My job has destroyed my confidence, healing after leaving a toxic job

My job has destroyed my confidence. When you leave a toxic work, figuring out what to do next might be difficult. You may turn your experience into knowledge about healthy work environments by taking the time to understand what happened and moving ahead intelligently. 


This new information will help you begin your job hunt and start your future employment with a fresh outlook. In this post, we’ll look at how to rebuild your professional confidence after leaving a toxic workplace.


My job has destroyed my confidence, 5 Ways to heal after leaving a toxic job

My job has destroyed my confidence, follow these steps to get back on your feet:


  1. Give yourself time to recuperate.

It takes a lot of guts and fortitude to leave a job, therefore you’ve already done a lot.


Allow yourself time to recover by engaging in activities that relieve tension and improve your mental and physical well-being. If you’re feeling unappreciated or overworked, find things that remind you of your value, such as purposefully resting or focusing on your own goals. 


If your employment was physically demanding or hazardous, take it easy on yourself for a few days and get medical attention if you have any injuries or concerns.


Look for activities that might provide consolation, such as spending time with a pet or a loved one, to help you recover from an emotionally draining work. If your job is demanding or controlling, try exercising or creating art to relieve pressure.


You’ll be in a better frame of mind to consider the following steps once you’ve acquired some space from the emotional cost of your previous employment.


  1. Acknowledge your worth

If you weren’t valued in your previous job, you might not realize your full professional and personal worth once you’ve left. Take a break to make a list of your successes and skills. Begin with the positive character qualities that have aided you in your professional and personal endeavors. 


Then go through what you brought to your most recent position. Make a list of your accomplishments in that role in chronological order, beginning with what you accomplished in your first few months on the job.


Make a list of the tasks you’ve accomplished and the toughest challenges you’ve overcome.


As you begin your job hunt, you may use this list to update your resume and any online profiles. 


You’re already prepared for interview questions on obstacles you’ve overcome and how you’ve handled workplace disagreement if you’ve thought about your initiatives and successes. 


You’ll be able to better filter jobs as you explore, thinking about how your skills may be utilized in the workplace.


  1. Go through what you’ve learnt.

This phase allows you to learn from your unpleasant experiences. Consider why the workplace you left seemed so dangerous.


Consider whether the problem was created by a single project, contract, or teammate. If this is the case, consider how you might prevent a similar situation in the future, such as asking better questions during the interview or speaking with a potential coworker before accepting a position.


If the atmosphere was systematically unfavorable, attempt to figure out if it was due to a business policy or an office culture standard. 


Observing these patterns can not only help you know what to search for in your future work, but it can also benefit you later if you are in a position to influence or manage these elements at another firm.


  1. Choose who you want to keep.

Whether or if you keep in touch with your employees is a situation-dependent decision.


Consider who you liked working with and who provided you with industry or business knowledge. Consider people who have positions in which you appreciate them. Maintain a personal email or online profile with these folks and keep in touch with them outside of work accounts.


Even if your entire employment experience was negative, consider who at that position could be able to give you a letter of recommendation, a reference, or sound career advice in the future.

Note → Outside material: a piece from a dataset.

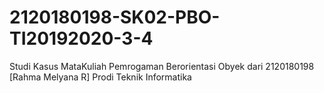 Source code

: # 2120180198-SK02-PBO-TI20192020-3-4
Studi Kasus MataKuliah Pemrogaman Berorientasi Obyek dari 2120180198 [Rahma Melyana R] Prodi Teknik Informatika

Even if they were supervisors or well-placed, feel free to get rid of people that brought negativity to your company.


  1. Choose a positive mindset.

It’s critical to have a good mindset in order to move on with a new viewpoint. You may build this habit by practicing it and reminding yourself of the potential in front of you as well as your previous accomplishments. 


Positive thinking can also help you meet new people and get interviews with different firms. Your good outlook and refusal to gossip demonstrate to others that you are trustworthy and have a productive mindset. 


If you still have feelings of anger or resentment, work through them on your own before reaching out to former coworkers or creating new contacts in the same field.